Directions =>
Going down the listing below, print exactly each line from the one with "He didn’t answer the question." up to and including the one with "But sometimes…", and skip the rest.

Top of Excerpted records

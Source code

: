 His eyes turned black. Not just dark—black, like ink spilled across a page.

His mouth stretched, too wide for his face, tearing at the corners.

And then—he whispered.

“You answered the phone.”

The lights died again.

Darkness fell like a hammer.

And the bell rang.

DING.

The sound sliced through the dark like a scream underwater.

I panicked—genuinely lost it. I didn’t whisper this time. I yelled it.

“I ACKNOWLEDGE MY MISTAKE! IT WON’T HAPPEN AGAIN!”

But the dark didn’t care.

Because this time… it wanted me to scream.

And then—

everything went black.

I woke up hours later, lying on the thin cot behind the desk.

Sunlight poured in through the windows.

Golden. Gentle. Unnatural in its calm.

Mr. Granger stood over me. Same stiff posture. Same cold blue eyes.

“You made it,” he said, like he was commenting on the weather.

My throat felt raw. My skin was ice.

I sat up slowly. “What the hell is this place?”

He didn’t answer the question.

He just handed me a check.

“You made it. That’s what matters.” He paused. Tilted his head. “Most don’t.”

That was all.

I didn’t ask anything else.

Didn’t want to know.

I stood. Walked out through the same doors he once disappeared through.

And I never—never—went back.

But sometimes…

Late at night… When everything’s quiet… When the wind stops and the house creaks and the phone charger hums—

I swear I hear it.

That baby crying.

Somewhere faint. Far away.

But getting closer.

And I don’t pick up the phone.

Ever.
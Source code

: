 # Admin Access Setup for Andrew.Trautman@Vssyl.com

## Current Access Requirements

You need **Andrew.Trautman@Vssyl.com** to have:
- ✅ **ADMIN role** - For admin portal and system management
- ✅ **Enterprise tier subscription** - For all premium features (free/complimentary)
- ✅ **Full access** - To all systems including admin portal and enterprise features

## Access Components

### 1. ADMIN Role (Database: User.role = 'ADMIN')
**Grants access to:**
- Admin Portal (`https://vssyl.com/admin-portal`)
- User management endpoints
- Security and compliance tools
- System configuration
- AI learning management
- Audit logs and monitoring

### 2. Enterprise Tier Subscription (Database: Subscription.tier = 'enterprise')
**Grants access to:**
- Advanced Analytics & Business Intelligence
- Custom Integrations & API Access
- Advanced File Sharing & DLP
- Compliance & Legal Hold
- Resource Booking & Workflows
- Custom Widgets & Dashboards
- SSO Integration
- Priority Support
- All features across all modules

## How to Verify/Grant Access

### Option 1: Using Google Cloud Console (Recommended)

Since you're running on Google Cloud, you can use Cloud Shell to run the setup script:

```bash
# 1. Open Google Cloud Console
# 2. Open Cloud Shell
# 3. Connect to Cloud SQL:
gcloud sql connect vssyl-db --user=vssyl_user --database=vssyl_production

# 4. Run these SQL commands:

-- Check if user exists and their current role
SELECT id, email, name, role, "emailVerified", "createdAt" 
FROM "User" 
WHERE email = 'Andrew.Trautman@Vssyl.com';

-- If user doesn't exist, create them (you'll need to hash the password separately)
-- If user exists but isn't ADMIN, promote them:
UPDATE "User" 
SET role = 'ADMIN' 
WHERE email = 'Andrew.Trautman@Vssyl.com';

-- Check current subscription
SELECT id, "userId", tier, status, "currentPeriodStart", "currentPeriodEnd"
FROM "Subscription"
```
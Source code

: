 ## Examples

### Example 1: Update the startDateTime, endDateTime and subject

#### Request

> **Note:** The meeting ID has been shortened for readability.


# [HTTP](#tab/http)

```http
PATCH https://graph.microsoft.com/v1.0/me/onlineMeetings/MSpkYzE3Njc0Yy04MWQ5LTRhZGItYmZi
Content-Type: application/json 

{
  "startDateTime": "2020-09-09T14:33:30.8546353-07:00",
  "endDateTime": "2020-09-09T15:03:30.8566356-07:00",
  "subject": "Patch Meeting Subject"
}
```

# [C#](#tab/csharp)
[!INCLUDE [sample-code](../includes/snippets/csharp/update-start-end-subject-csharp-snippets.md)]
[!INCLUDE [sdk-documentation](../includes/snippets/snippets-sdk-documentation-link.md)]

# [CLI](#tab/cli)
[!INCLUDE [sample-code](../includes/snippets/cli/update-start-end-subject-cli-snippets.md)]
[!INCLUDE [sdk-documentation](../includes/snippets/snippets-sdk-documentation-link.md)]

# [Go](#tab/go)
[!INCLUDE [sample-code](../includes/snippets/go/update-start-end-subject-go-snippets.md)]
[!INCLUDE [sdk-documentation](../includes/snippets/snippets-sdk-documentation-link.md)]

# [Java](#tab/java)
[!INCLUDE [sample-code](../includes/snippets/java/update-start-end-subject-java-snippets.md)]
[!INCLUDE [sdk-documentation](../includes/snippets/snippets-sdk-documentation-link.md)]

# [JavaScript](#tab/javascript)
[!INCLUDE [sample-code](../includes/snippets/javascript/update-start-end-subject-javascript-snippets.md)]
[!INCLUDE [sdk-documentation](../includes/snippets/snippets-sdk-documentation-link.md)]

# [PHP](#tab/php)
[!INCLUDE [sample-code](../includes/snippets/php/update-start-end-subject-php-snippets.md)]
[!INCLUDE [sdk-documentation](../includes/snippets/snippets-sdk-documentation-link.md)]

Bottom of Excerpted records

Exercise solution =>
He didn’t answer the question.

He just handed me a check.

“You made it. That’s what matters.” He paused. Tilted his head. “Most don’t.”

That was all.

I didn’t ask anything else.

Didn’t want to know.

I stood. Walked out through the same doors he once disappeared through.

And I never—never—went back.

But sometimes…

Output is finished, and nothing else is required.